Conhece a besta que há em mim, mas não tem medo nenhum.
—Claro que não tenho medo de você, Lucas. —seguro as
lapelas de sua jaqueta. — Quando começou a escrever melodramas?
Não tem nenhuma besta em você, por Deus. Tem um homem forte,
poderoso e Valente que se fosse necessário daria sua vida para
proteger aqueles que tem sob sua guarda.
—Excelente — exclamou com um brilho pícaro nos olhos. — Já
voltou a ficar romântica. Tenho que convencê-la para se casar
comigo antes que descubra que o papel de herói não me cai bem.

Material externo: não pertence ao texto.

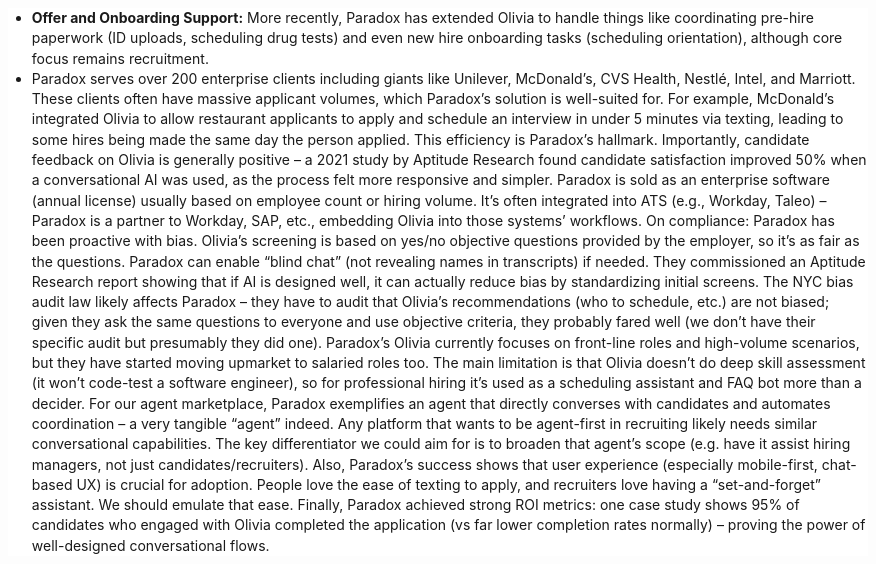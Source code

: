   - **Offer and Onboarding Support:** More recently, Paradox has extended Olivia to handle things like coordinating pre-hire paperwork (ID uploads, scheduling drug tests) and even new hire onboarding tasks (scheduling orientation), although core focus remains recruitment.
- Paradox serves over 200 enterprise clients including giants like Unilever, McDonald’s, CVS Health, Nestlé, Intel, and Marriott. These clients often have massive applicant volumes, which Paradox’s solution is well-suited for. For example, McDonald’s integrated Olivia to allow restaurant applicants to apply and schedule an interview in under 5 minutes via texting, leading to some hires being made the same day the person applied. This efficiency is Paradox’s hallmark. Importantly, candidate feedback on Olivia is generally positive – a 2021 study by Aptitude Research found candidate satisfaction improved 50% when a conversational AI was used, as the process felt more responsive and simpler. Paradox is sold as an enterprise software (annual license) usually based on employee count or hiring volume. It’s often integrated into ATS (e.g., Workday, Taleo) – Paradox is a partner to Workday, SAP, etc., embedding Olivia into those systems’ workflows. On compliance: Paradox has been proactive with bias. Olivia’s screening is based on yes/no objective questions provided by the employer, so it’s as fair as the questions. Paradox can enable “blind chat” (not revealing names in transcripts) if needed. They commissioned an Aptitude Research report showing that if AI is designed well, it can actually reduce bias by standardizing initial screens. The NYC bias audit law likely affects Paradox – they have to audit that Olivia’s recommendations (who to schedule, etc.) are not biased; given they ask the same questions to everyone and use objective criteria, they probably fared well (we don’t have their specific audit but presumably they did one). Paradox’s Olivia currently focuses on front-line roles and high-volume scenarios, but they have started moving upmarket to salaried roles too. The main limitation is that Olivia doesn’t do deep skill assessment (it won’t code-test a software engineer), so for professional hiring it’s used as a scheduling assistant and FAQ bot more than a decider. For our agent marketplace, Paradox exemplifies an agent that directly converses with candidates and automates coordination – a very tangible “agent” indeed. Any platform that wants to be agent-first in recruiting likely needs similar conversational capabilities. The key differentiator we could aim for is to broaden that agent’s scope (e.g. have it assist hiring managers, not just candidates/recruiters). Also, Paradox’s success shows that user experience (especially mobile-first, chat-based UX) is crucial for adoption. People love the ease of texting to apply, and recruiters love having a “set-and-forget” assistant. We should emulate that ease. Finally, Paradox achieved strong ROI metrics: one case study shows 95% of candidates who engaged with Olivia completed the application (vs far lower completion rates normally) – proving the power of well-designed conversational flows.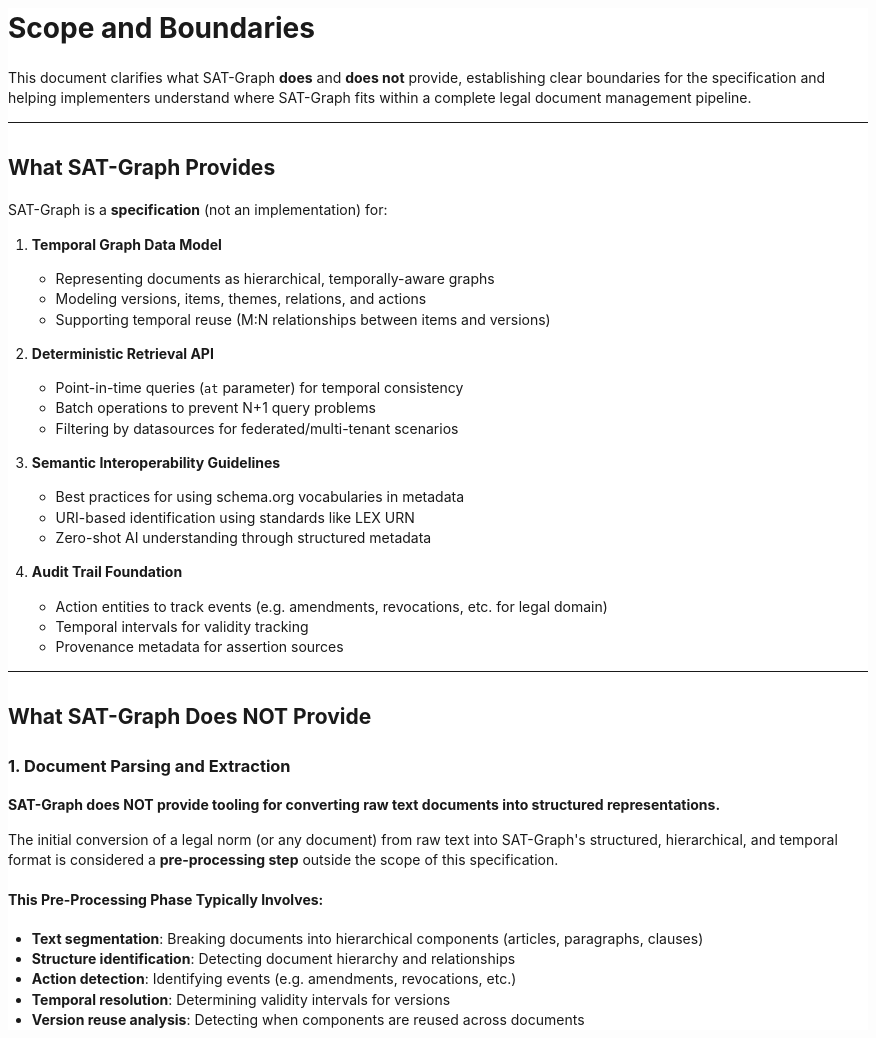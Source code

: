 # Scope and Boundaries

This document clarifies what SAT-Graph **does** and **does not** provide, establishing clear boundaries for the specification and helping implementers understand where SAT-Graph fits within a complete legal document management pipeline.

---

## What SAT-Graph Provides

SAT-Graph is a **specification** (not an implementation) for:

1. **Temporal Graph Data Model**
   - Representing documents as hierarchical, temporally-aware graphs
   - Modeling versions, items, themes, relations, and actions
   - Supporting temporal reuse (M:N relationships between items and versions)

2. **Deterministic Retrieval API**
   - Point-in-time queries (`at` parameter) for temporal consistency
   - Batch operations to prevent N+1 query problems
   - Filtering by datasources for federated/multi-tenant scenarios

3. **Semantic Interoperability Guidelines**
   - Best practices for using schema.org vocabularies in metadata
   - URI-based identification using standards like LEX URN
   - Zero-shot AI understanding through structured metadata

4. **Audit Trail Foundation**
   - Action entities to track events (e.g. amendments, revocations, etc. for legal domain)
   - Temporal intervals for validity tracking
   - Provenance metadata for assertion sources

---

## What SAT-Graph Does NOT Provide

### 1. Document Parsing and Extraction

**SAT-Graph does NOT provide tooling for converting raw text documents into structured representations.**

The initial conversion of a legal norm (or any document) from raw text into SAT-Graph's structured, hierarchical, and temporal format is considered a **pre-processing step** outside the scope of this specification.

#### This Pre-Processing Phase Typically Involves:

- **Text segmentation**: Breaking documents into hierarchical components (articles, paragraphs, clauses)
- **Structure identification**: Detecting document hierarchy and relationships
- **Action detection**: Identifying events (e.g. amendments, revocations, etc.)
- **Temporal resolution**: Determining validity intervals for versions
- **Version reuse analysis**: Detecting when components are reused across documents
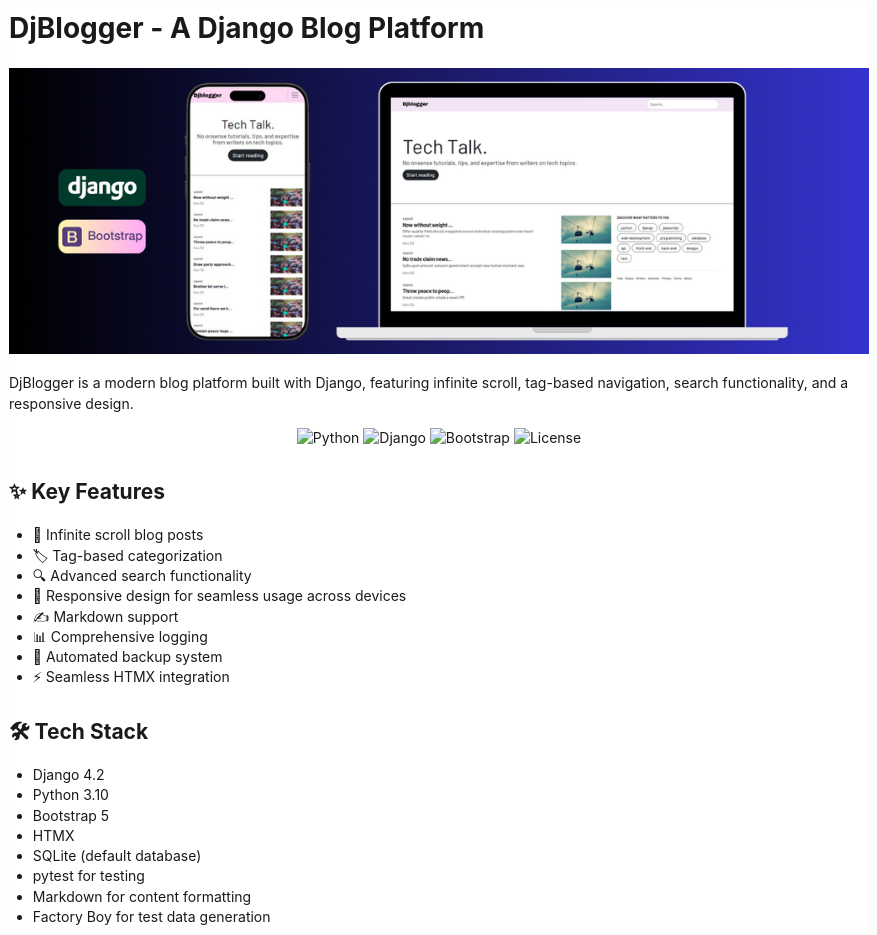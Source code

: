 # DjBlogger - A Django Blog Platform
<div align="center">
    <img src="./assets/main.png" alt="DjBlogger Header" width="100%" />
</div>

DjBlogger is a modern blog platform built with Django, featuring infinite scroll, tag-based navigation, search functionality, and a responsive design.
<div align="center">

![Python](https://img.shields.io/badge/Python-3.9+-blue.svg)
![Django](https://img.shields.io/badge/Django-4.2+-green.svg)
![Bootstrap](https://img.shields.io/badge/Bootstrap-5.3-purple.svg)
![License](https://img.shields.io/badge/license-MIT-blue.svg)

</div>

## ✨ Key Features
- 📜 Infinite scroll blog posts
- 🏷️ Tag-based categorization
- 🔍 Advanced search functionality
- 📱 Responsive design for seamless usage across devices                            
- ✍️ Markdown support
- 📊 Comprehensive logging
- 💾 Automated backup system
- ⚡ Seamless HTMX integration
 

## 🛠️ Tech Stack
- Django 4.2
- Python 3.10
- Bootstrap 5
- HTMX
- SQLite (default database)
- pytest for testing
- Markdown for content formatting
- Factory Boy for test data generation
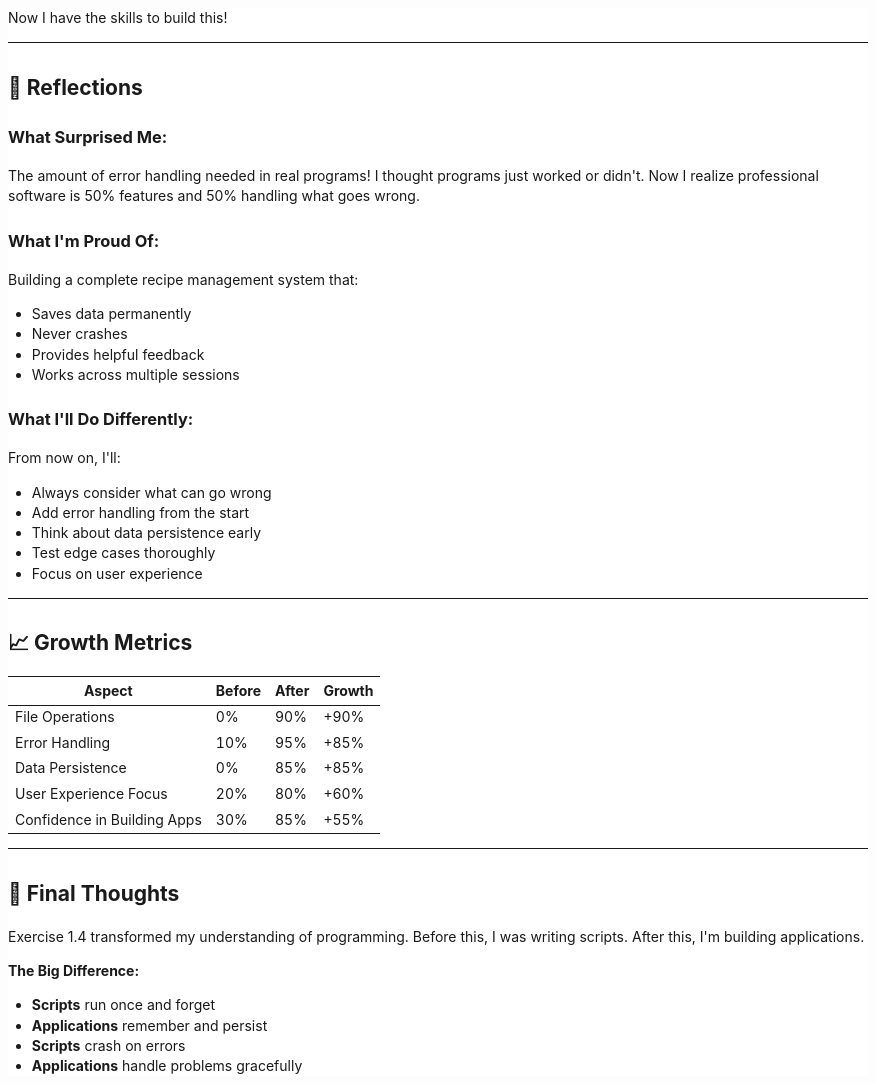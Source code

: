 Now I have the skills to build this!

---

## 💭 Reflections

### What Surprised Me:
The amount of error handling needed in real programs! I thought programs just worked or didn't. Now I realize professional software is 50% features and 50% handling what goes wrong.

### What I'm Proud Of:
Building a complete recipe management system that:
- Saves data permanently
- Never crashes
- Provides helpful feedback
- Works across multiple sessions

### What I'll Do Differently:
From now on, I'll:
- Always consider what can go wrong
- Add error handling from the start
- Think about data persistence early
- Test edge cases thoroughly
- Focus on user experience

---

## 📈 Growth Metrics

| Aspect | Before | After | Growth |
|--------|--------|-------|--------|
| File Operations | 0% | 90% | +90% |
| Error Handling | 10% | 95% | +85% |
| Data Persistence | 0% | 85% | +85% |
| User Experience Focus | 20% | 80% | +60% |
| Confidence in Building Apps | 30% | 85% | +55% |

---

## 🎯 Final Thoughts

Exercise 1.4 transformed my understanding of programming. Before this, I was writing scripts. After this, I'm building applications.

**The Big Difference:**
- **Scripts** run once and forget
- **Applications** remember and persist
- **Scripts** crash on errors
- **Applications** handle problems gracefully
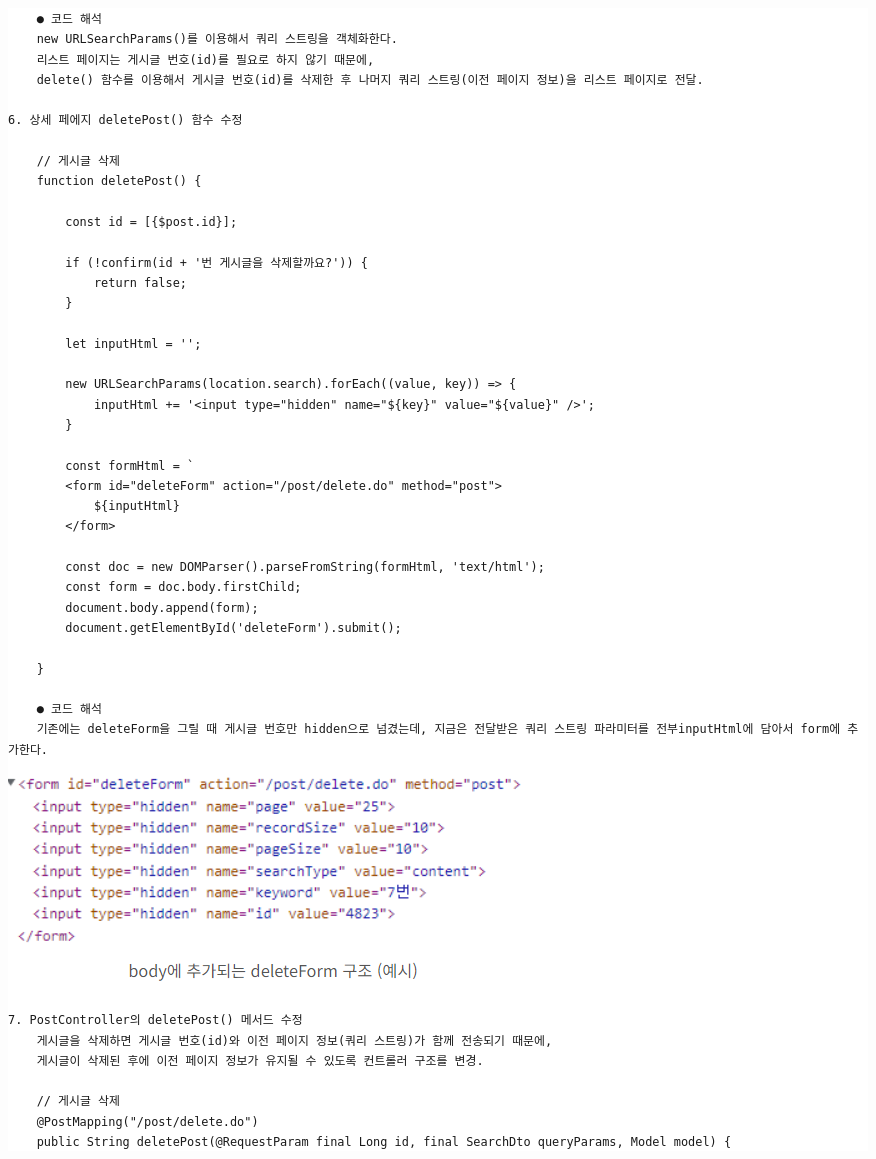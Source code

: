         ● 코드 해석
        new URLSearchParams()를 이용해서 쿼리 스트링을 객체화한다. 
        리스트 페이지는 게시글 번호(id)를 필요로 하지 않기 때문에, 
        delete() 함수를 이용해서 게시글 번호(id)를 삭제한 후 나머지 쿼리 스트링(이전 페이지 정보)을 리스트 페이지로 전달.

    6. 상세 페에지 deletePost() 함수 수정

        // 게시글 삭제
        function deletePost() {

            const id = [{$post.id}];

            if (!confirm(id + '번 게시글을 삭제할까요?')) {
                return false;
            }

            let inputHtml = '';

            new URLSearchParams(location.search).forEach((value, key)) => {
                inputHtml += '<input type="hidden" name="${key}" value="${value}" />';
            }

            const formHtml = `
            <form id="deleteForm" action="/post/delete.do" method="post">
                ${inputHtml}
            </form>
        
            const doc = new DOMParser().parseFromString(formHtml, 'text/html');
            const form = doc.body.firstChild;
            document.body.append(form);
            document.getElementById('deleteForm').submit();

        }          

        ● 코드 해석
        기존에는 deleteForm을 그릴 때 게시글 번호만 hidden으로 넘겼는데, 지금은 전달받은 쿼리 스트링 파라미터를 전부inputHtml에 담아서 form에 추가한다.

![deleteForm_structure](/grammer/img/deleteForm_structure.png)  

    7. PostController의 deletePost() 메서드 수정
        게시글을 삭제하면 게시글 번호(id)와 이전 페이지 정보(쿼리 스트링)가 함께 전송되기 때문에, 
        게시글이 삭제된 후에 이전 페이지 정보가 유지될 수 있도록 컨트롤러 구조를 변경.

        // 게시글 삭제
        @PostMapping("/post/delete.do")
        public String deletePost(@RequestParam final Long id, final SearchDto queryParams, Model model) {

—Ah, mas você é meu herói. —Sorriu e se colocou nas pontas
dos pés para roçar seus lábios com os dela. — Eu soube desde o
primeiro dia que te vi. Gostaria muito compartilhar suas
investigações e também sua vida.
Como por arte de magia a diversão de Lucas se transformou
em uma necessidade enorme, apressada. Pegou sua mão e beijou a
palma.
—Te amo, Evangeline. Te amei desde o primeiro dia, quando
nos conhecemos na livraria. Aquela noite quando te encontrei
fugindo da morte em meu jardim, soube que tinha que encontrar
uma forma de protegê-la e te fazer minha. Não sou um homem
normal e jamais poderei te oferecer uma vida normal. Mas te darei
tudo que tenho, todo meu amor e toda minha confiança. Tem meu
coração em suas mãos.
A felicidade se apoderou dela.
—Cuidarei bem dela — prometeu. — Te amo, Lucas. Sempre
te amarei. A estas alturas teria que ser evidente que não sou mais
normal que você. Mas como qualquer autor te diria, o normal não é
muito interessante.
Lucas soltou uma gargalhada, cujo som ressoou pelos jardins
como uma onda de energia. Estreitou Evangeline entre seus braços e
a beijou. Ela reagiu como sabia o que faria com o que lhe restava de
vida: corresponderia com a mesma paixão e energia, e com a
promessa de um amor duradouro.
Evangeline não precisou de sua intuição psíquica para saber
que era uma promessa que ambos iriam cumprir.
Crystal Garden reluziu ao seu redor com a luz da lua.